(Dataset entries)
"""

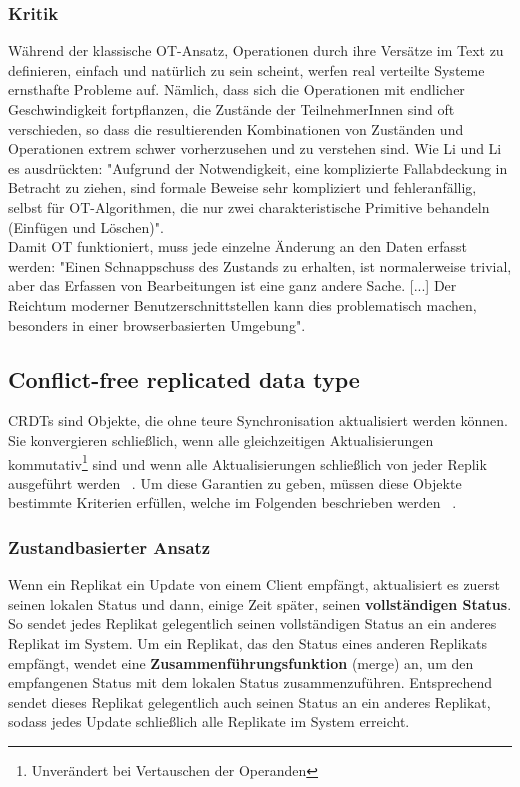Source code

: \subsubsection{Kritik}
Während der klassische OT-Ansatz, Operationen durch ihre Versätze im Text zu definieren, einfach und natürlich zu sein scheint, werfen real verteilte Systeme ernsthafte Probleme auf. Nämlich, dass sich die Operationen mit endlicher Geschwindigkeit fortpflanzen, die Zustände der TeilnehmerInnen sind oft verschieden, so dass die resultierenden Kombinationen von Zuständen und Operationen extrem schwer vorherzusehen und zu verstehen sind.
Wie Li und Li es ausdrückten: "Aufgrund der Notwendigkeit, eine komplizierte Fallabdeckung in Betracht zu ziehen, sind formale Beweise sehr kompliziert und fehleranfällig, selbst für OT-Algorithmen, die nur zwei charakteristische Primitive behandeln (Einfügen und Löschen)".~\cite{ot-critic}\\
Damit OT funktioniert, muss jede einzelne Änderung an den Daten erfasst werden: "Einen Schnappschuss des Zustands zu erhalten, ist normalerweise trivial, aber das Erfassen von Bearbeitungen ist eine ganz andere Sache. [...] Der Reichtum moderner Benutzerschnittstellen kann dies problematisch machen, besonders in einer browserbasierten Umgebung".~\cite{diff_sync}
%
%
\subsection{Conflict-free replicated data type}
CRDTs sind Objekte, die ohne teure Synchronisation aktualisiert werden können. Sie konvergieren schließlich, wenn alle gleichzeitigen Aktualisierungen kommutativ\footnote{Unverändert bei Vertauschen der Operanden} sind und wenn alle Aktualisierungen schließlich von jeder Replik ausgeführt werden ~\cite{crdt_shapiro}.
Um diese Garantien zu geben, müssen diese Objekte bestimmte Kriterien erfüllen, welche im Folgenden beschrieben werden ~\cite{crdt_shapiro2}.
\subsubsection{Zustandbasierter Ansatz}
Wenn ein Replikat ein Update von einem Client empfängt, aktualisiert es zuerst seinen lokalen Status und dann, einige Zeit später, seinen \textbf{vollständigen Status}. So sendet jedes Replikat gelegentlich seinen vollständigen Status an ein anderes Replikat im System. Um ein Replikat, das den Status eines anderen Replikats empfängt, wendet eine \textbf{Zusammenführungsfunktion} (merge) an, um den empfangenen Status mit dem lokalen Status zusammenzuführen. Entsprechend sendet dieses Replikat gelegentlich auch seinen Status an ein anderes Replikat, sodass jedes Update schließlich alle Replikate im System erreicht.
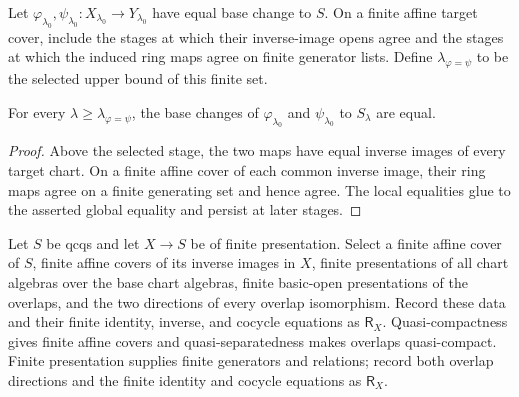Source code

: \begin{definition}
  \label{def:nagata-morphism-equality-stage}

  Let $\varphi_{\lambda_0},\psi_{\lambda_0}\colon
  X_{\lambda_0}\to Y_{\lambda_0}$ have equal base change to $S$.  On a
  finite affine target cover, include the stages at which their inverse-image
  opens agree and the stages at which the induced ring maps agree on finite
  generator lists.  Define $\lambda_{\varphi=\psi}$ to be the selected upper
  bound of this finite set.
\end{definition}

\begin{lemma}
  \label{lemma:nagata-morphism-eq-eventually}

  For every $\lambda\geq\lambda_{\varphi=\psi}$, the base changes of
  $\varphi_{\lambda_0}$ and $\psi_{\lambda_0}$ to $S_\lambda$ are equal.
\end{lemma}

\begin{proof}
  Above the selected stage, the two maps have equal inverse images of every
  target chart.  On a finite affine cover of each common inverse image, their
  ring maps agree on a finite generating set and hence agree.  The local
  equalities glue to the asserted global equality and persist at later stages.
\end{proof}

\begin{definition}
  \label{def:nagata-relative-finite-affine-presentation}

  Let $S$ be qcqs and let $X\to S$ be of finite presentation.  Select a
  finite affine cover of
  $S$, finite affine covers of its inverse images in $X$, finite
  presentations of all chart algebras over the base chart algebras, finite
  basic-open presentations of the overlaps, and the two directions of every
  overlap isomorphism.  Record these data and their finite identity, inverse,
  and cocycle equations as $\mathsf R_X$.
  Quasi-compactness gives finite affine covers and quasi-separatedness makes
  overlaps quasi-compact. Finite presentation supplies finite generators and
  relations; record both overlap directions and the finite identity and
  cocycle equations as $\mathsf R_X$.
\end{definition}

"""

- TASK ITEM
Nothing but the records above, retyped exactly and stripped of images, should appear in the answer.

- RESPONSE TO THIS TASK
Source code

: \subsubsection{Kritik}
Während der klassische OT-Ansatz, Operationen durch ihre Versätze im Text zu definieren, einfach und natürlich zu sein scheint, werfen real verteilte Systeme ernsthafte Probleme auf. Nämlich, dass sich die Operationen mit endlicher Geschwindigkeit fortpflanzen, die Zustände der TeilnehmerInnen sind oft verschieden, so dass die resultierenden Kombinationen von Zuständen und Operationen extrem schwer vorherzusehen und zu verstehen sind.
Wie Li und Li es ausdrückten: "Aufgrund der Notwendigkeit, eine komplizierte Fallabdeckung in Betracht zu ziehen, sind formale Beweise sehr kompliziert und fehleranfällig, selbst für OT-Algorithmen, die nur zwei charakteristische Primitive behandeln (Einfügen und Löschen)".~\cite{ot-critic}\\
Damit OT funktioniert, muss jede einzelne Änderung an den Daten erfasst werden: "Einen Schnappschuss des Zustands zu erhalten, ist normalerweise trivial, aber das Erfassen von Bearbeitungen ist eine ganz andere Sache. [...] Der Reichtum moderner Benutzerschnittstellen kann dies problematisch machen, besonders in einer browserbasierten Umgebung".~\cite{diff_sync}
%
%
\subsection{Conflict-free replicated data type}
CRDTs sind Objekte, die ohne teure Synchronisation aktualisiert werden können. Sie konvergieren schließlich, wenn alle gleichzeitigen Aktualisierungen kommutativ\footnote{Unverändert bei Vertauschen der Operanden} sind und wenn alle Aktualisierungen schließlich von jeder Replik ausgeführt werden ~\cite{crdt_shapiro}.
Um diese Garantien zu geben, müssen diese Objekte bestimmte Kriterien erfüllen, welche im Folgenden beschrieben werden ~\cite{crdt_shapiro2}.
\subsubsection{Zustandbasierter Ansatz}
Wenn ein Replikat ein Update von einem Client empfängt, aktualisiert es zuerst seinen lokalen Status und dann, einige Zeit später, seinen \textbf{vollständigen Status}. So sendet jedes Replikat gelegentlich seinen vollständigen Status an ein anderes Replikat im System. Um ein Replikat, das den Status eines anderen Replikats empfängt, wendet eine \textbf{Zusammenführungsfunktion} (merge) an, um den empfangenen Status mit dem lokalen Status zusammenzuführen. Entsprechend sendet dieses Replikat gelegentlich auch seinen Status an ein anderes Replikat, sodass jedes Update schließlich alle Replikate im System erreicht.
Source code

: \begin{definition}
  \label{def:nagata-morphism-equality-stage}

  Let $\varphi_{\lambda_0},\psi_{\lambda_0}\colon
  X_{\lambda_0}\to Y_{\lambda_0}$ have equal base change to $S$.  On a
  finite affine target cover, include the stages at which their inverse-image
  opens agree and the stages at which the induced ring maps agree on finite
  generator lists.  Define $\lambda_{\varphi=\psi}$ to be the selected upper
  bound of this finite set.
\end{definition}

\begin{lemma}
  \label{lemma:nagata-morphism-eq-eventually}

  For every $\lambda\geq\lambda_{\varphi=\psi}$, the base changes of
  $\varphi_{\lambda_0}$ and $\psi_{\lambda_0}$ to $S_\lambda$ are equal.
\end{lemma}

\begin{proof}
  Above the selected stage, the two maps have equal inverse images of every
  target chart.  On a finite affine cover of each common inverse image, their
  ring maps agree on a finite generating set and hence agree.  The local
  equalities glue to the asserted global equality and persist at later stages.
\end{proof}

\begin{definition}
  \label{def:nagata-relative-finite-affine-presentation}

  Let $S$ be qcqs and let $X\to S$ be of finite presentation.  Select a
  finite affine cover of
  $S$, finite affine covers of its inverse images in $X$, finite
  presentations of all chart algebras over the base chart algebras, finite
  basic-open presentations of the overlaps, and the two directions of every
  overlap isomorphism.  Record these data and their finite identity, inverse,
  and cocycle equations as $\mathsf R_X$.
  Quasi-compactness gives finite affine covers and quasi-separatedness makes
  overlaps quasi-compact. Finite presentation supplies finite generators and
  relations; record both overlap directions and the finite identity and
  cocycle equations as $\mathsf R_X$.
\end{definition}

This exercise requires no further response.